CALLING ASPIRING FILMMAKERS: The Royal Television Society And Daymon Britton Launch The Inaugural FUTURES 48 Short Film Challenge
The idea, brought to the RTS by actor and director Daymon Britton (Emmerdale, Tales from the Lodge), is a unique challenge where entrants have 48 hours to create, film and edit a three-minute short film that will be judged and awarded by television industry heavyweights.
During the launch event on Friday 9 October, participants will receive the film title at 7.00pm, and will then have 48 hours to create a three-minute short film based on this which also adheres to all COVID-19 rules and restrictions.
All entries must be submitted to the RTS by 7.00pm on Sunday 11 October.
The Royal Television Society (RTS), Britain’s leading forum for television and related media, has launched a new short film competition, Futures 48, open to aspiring filmmakers with no broadcast credits from across the UK. The idea, brought to the RTS by actor and director Daymon Britton (Emmerdale, Tales from the Lodge), is a unique challenge where entrants have 48 hours to create, film and edit a three-minute short film that will be judged and awarded by television industry heavyweights.

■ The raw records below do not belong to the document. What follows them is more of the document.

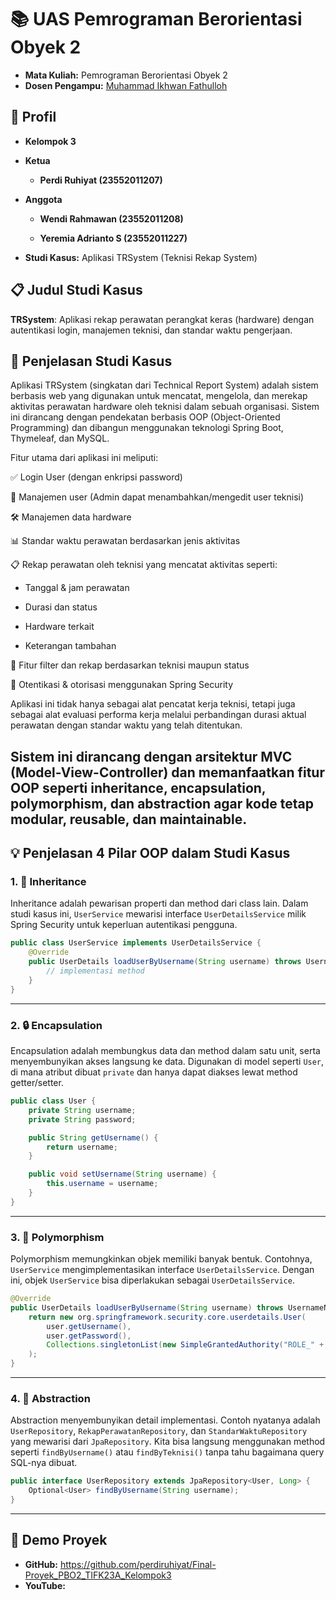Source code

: # 📚 UAS Pemrograman Berorientasi Obyek 2

- **Mata Kuliah:** Pemrograman Berorientasi Obyek 2  
- **Dosen Pengampu:** [Muhammad Ikhwan Fathulloh](https://github.com/Muhammad-Ikhwan-Fathulloh)

## 👤 Profil
- **Kelompok 3**
- **Ketua**
  
  - **Perdi Ruhiyat (23552011207)**
- **Anggota**
  
   - **Wendi Rahmawan (23552011208)**
  
   - **Yeremia Adrianto S (23552011227)**
  
- **Studi Kasus:** Aplikasi TRSystem (Teknisi Rekap System)

## 📋 Judul Studi Kasus

**TRSystem**: Aplikasi rekap perawatan perangkat keras (hardware) dengan autentikasi login, manajemen teknisi, dan standar waktu pengerjaan.

## 🧾 Penjelasan Studi Kasus

Aplikasi TRSystem (singkatan dari Technical Report System) adalah sistem berbasis web yang digunakan untuk mencatat, mengelola, dan merekap aktivitas perawatan hardware oleh teknisi dalam sebuah organisasi. Sistem ini dirancang dengan pendekatan berbasis OOP (Object-Oriented Programming) dan dibangun menggunakan teknologi Spring Boot, Thymeleaf, dan MySQL.

Fitur utama dari aplikasi ini meliputi:

✅ Login User (dengan enkripsi password)

👥 Manajemen user (Admin dapat menambahkan/mengedit user teknisi)

🛠️ Manajemen data hardware

📊 Standar waktu perawatan berdasarkan jenis aktivitas

📋 Rekap perawatan oleh teknisi yang mencatat aktivitas seperti:

- Tanggal & jam perawatan

- Durasi dan status

- Hardware terkait

- Keterangan tambahan

🔎 Fitur filter dan rekap berdasarkan teknisi maupun status

🔐 Otentikasi & otorisasi menggunakan Spring Security

Aplikasi ini tidak hanya sebagai alat pencatat kerja teknisi, tetapi juga sebagai alat evaluasi performa kerja melalui perbandingan durasi aktual perawatan dengan standar waktu yang telah ditentukan.

Sistem ini dirancang dengan arsitektur MVC (Model-View-Controller) dan memanfaatkan fitur OOP seperti inheritance, encapsulation, polymorphism, dan abstraction agar kode tetap modular, reusable, dan maintainable.
---

## 💡 Penjelasan 4 Pilar OOP dalam Studi Kasus

### 1. 🧬 Inheritance

Inheritance adalah pewarisan properti dan method dari class lain. Dalam studi kasus ini, `UserService` mewarisi interface `UserDetailsService` milik Spring Security untuk keperluan autentikasi pengguna.

```java
public class UserService implements UserDetailsService {
    @Override
    public UserDetails loadUserByUsername(String username) throws UsernameNotFoundException {
        // implementasi method
    }
}
```

---

### 2. 🔒 Encapsulation

Encapsulation adalah membungkus data dan method dalam satu unit, serta menyembunyikan akses langsung ke data. Digunakan di model seperti `User`, di mana atribut dibuat `private` dan hanya dapat diakses lewat method getter/setter.

```java
public class User {
    private String username;
    private String password;

    public String getUsername() {
        return username;
    }

    public void setUsername(String username) {
        this.username = username;
    }
}
```

---

### 3. 🔁 Polymorphism

Polymorphism memungkinkan objek memiliki banyak bentuk. Contohnya, `UserService` mengimplementasikan interface `UserDetailsService`. Dengan ini, objek `UserService` bisa diperlakukan sebagai `UserDetailsService`.

```java
@Override
public UserDetails loadUserByUsername(String username) throws UsernameNotFoundException {
    return new org.springframework.security.core.userdetails.User(
        user.getUsername(),
        user.getPassword(),
        Collections.singletonList(new SimpleGrantedAuthority("ROLE_" + user.getRole()))
    );
}
```

---

### 4. 🧩 Abstraction

Abstraction menyembunyikan detail implementasi. Contoh nyatanya adalah `UserRepository`, `RekapPerawatanRepository`, dan `StandarWaktuRepository` yang mewarisi dari `JpaRepository`. Kita bisa langsung menggunakan method seperti `findByUsername()` atau `findByTeknisi()` tanpa tahu bagaimana query SQL-nya dibuat.

```java
public interface UserRepository extends JpaRepository<User, Long> {
    Optional<User> findByUsername(String username);
}
```

---

## 🎥 Demo Proyek

<ul>
  <li><strong>GitHub:</strong> <a href="https:github.com/perdiruhiyat/Final-Proyek_PBO2_TIFK23A_Kelompok3">https://github.com/perdiruhiyat/Final-Proyek_PBO2_TIFK23A_Kelompok3</a></li>
  <li><strong>YouTube:</strong> 
</ul>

The competition gives filmmakers a chance to showcase their creativity and innovation, and entries can be submitted either as an individual or as part of a team. During the launch event on Friday 9 October, participants will receive the film title at 7.00pm, and will then have 48 hours to create a three-minute short film based on this which also adheres to all COVID-19 rules and restrictions. All entries must be submitted to the RTS by 7.00pm on Sunday 11 October.
The nominees will be announced in November, with the winner set to be crowned later this year. The winning film will be showcased on the RTS YouTube Channel and will also receive a prestigious Royal Television Society Award.
Daymon Britton said “With so many people recovering from the effects of COVID-19, and personally reflecting on how huge the impact has been on our industry I wanted to bring creatives together for something positive. With incredible support and vision from the RTS we have formed an official film challenge called Futures 48. The challenge gives a focus, a deadline, and an incredibly platform for those taking part. Open to people of all ages, I am hoping to see an outpouring of creativity over those 48 hours in October. This is just the beginning of Futures 48, and it’s already incredibly exciting.”
Theresa Wise, CEO of the Royal Television Society, added “Necessity has been the mother of invention this year – and the television industry top to bottom has been a great example of this during COVID. We are grateful to Daymon for bringing this idea to involve young British film-makers and we are also delighted that the RTS Regions and Nations are leading this effort.”
Registration for the launch event and full conditions of entry can be found on the RTS website.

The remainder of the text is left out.